Un montón de sentimientos y de ideas contradictorias se me vinieron de inmediato. Primero, la convicción de que un milagro estaba sucediendo. Conozco gente con siete y más años de espera, haciendo cola para obtener un órgano que le sea compatible y le pueda ser trasplantado, y yo con sólo dos años, ya era un privilegiado. Me acordé de las oraciones de mi mamá y las súplicas a san Miguel Arcángel y las promesas a José Gregorio Hernández y la fe en mi patrona, la Virgen de Las Mercedes. Ahí estaba el resultado.

Pero era media noche del sábado, yo estaba en Cúcuta, y físicamente me era imposible estar en Bogotá a las 6 de la mañana del día siguiente. ¿Imposible? ¿Y la fe? ¿Y los santos? No sé qué sucedió ni cómo se dieron las cosas, pero una hija desde Cali y otra desde Bogotá lograron mi cupo en un vuelo que salía de Cúcuta a las 5 de la mañana. A la hora señalada, yo hacía mi ingreso a la Unidad de trasplantes de la Cardio. A las 4 de la tarde de ese domingo 17 de septiembre de 2017 yo había vuelto a nacer con un riñón nuevo que alguien, un donante fallecido el sábado en la noche en un accidente de tránsito, había donado con anterioridad: “En caso de que yo fallezca y alguno de mis órganos pueda servirle a otra persona, autorizo expresamente dicha donación”.

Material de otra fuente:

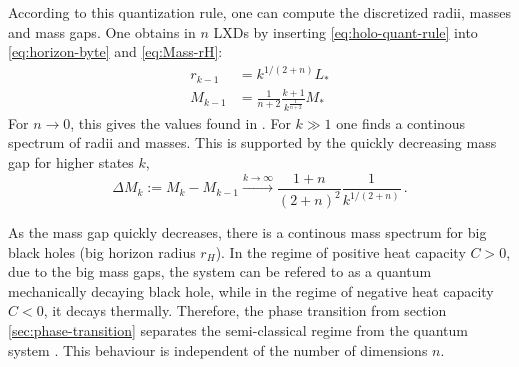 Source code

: \documentclass[12pt,a4paper]{report}
\numberwithin{equation}{chapter}
\begin{document}
According to this quantization rule, one can compute the discretized radii, masses and mass gaps. One obtains in $n$ LXDs by inserting \eqref{eq:holo-quant-rule} into \eqref{eq:horizon-byte} and \eqref{eq:Mass-rH}:
\begin{align}
r_{k-1} &= k^{1/(2+n)} L_* \\
\label{eq:mass-quant-holo}
M_{k-1} &= \frac{1}{n+2}\frac{k+1}{ k^\frac{1}{n+2} } M_*
\end{align}
For $n\to0$, this gives the values found in \cite{NS2013}. For $k\gg1$ one finds a continous spectrum of radii and masses. This is supported by the quickly decreasing mass gap for higher states $k$,
\begin{equation}
\Delta M_k := M_k - M_{k-1} 
\xrightarrow{k\to\infty}
\frac{1+n}{(2+n)^2} \frac{1}{k^{1/(2+n)}}
\,.
\end{equation}

As the mass gap quickly decreases, there is a continous mass spectrum for big black holes (big horizon radius $r_H$). In the regime of positive heat capacity $C>0$, due to the big mass gaps, the system can be refered to as a quantum mechanically decaying black hole, while in the regime of negative heat capacity $C<0$, it decays thermally. Therefore, the phase transition from section \ref{sec:phase-transition} separates the semi-classical regime from the quantum system \cite{NS2013}. This behaviour is independent of the number of dimensions $n$.
\end{document}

Jamás supe quién fue esa persona ni conocí a su familia (no es permitido según el protocolo de los trasplantes), pero mi gratitud y la de mi familia son eternas hacia quien permitió que yo siguiera vivito y coleando unos cuantos años más. Llevo cinco años de trasplantado y puedo decir que volví a vivir. No se sabe cuántos años más, porque el organismo no se acomoda a un elemento extraño que no le pertenece y lo rechaza todos los días. Los medicamentos inmunosupresores y los santos hacen lo que sea más conveniente. Obvio, llegará el momento, tarde o temprano, en que haya que partir porque ya lo dijo el filósofo de las cantinas: “Nada es eterno en el mundo”. Mientras tanto, la vida sigue siendo maravillosa.

He hecho todo este recorderis, porque el viernes pasado, 14 de octubre, fue el día mundial de la donación de órganos, algo que todos debiéramos hacer expresamente: “Si fallezco y alguno de mis órganos puede servir…”

Ojalá adquiramos la cultura de donar órganos con anterioridad, porque, como dice el refrán: “Lo que se han de comer los gusanos, que les sirva a los humanos”.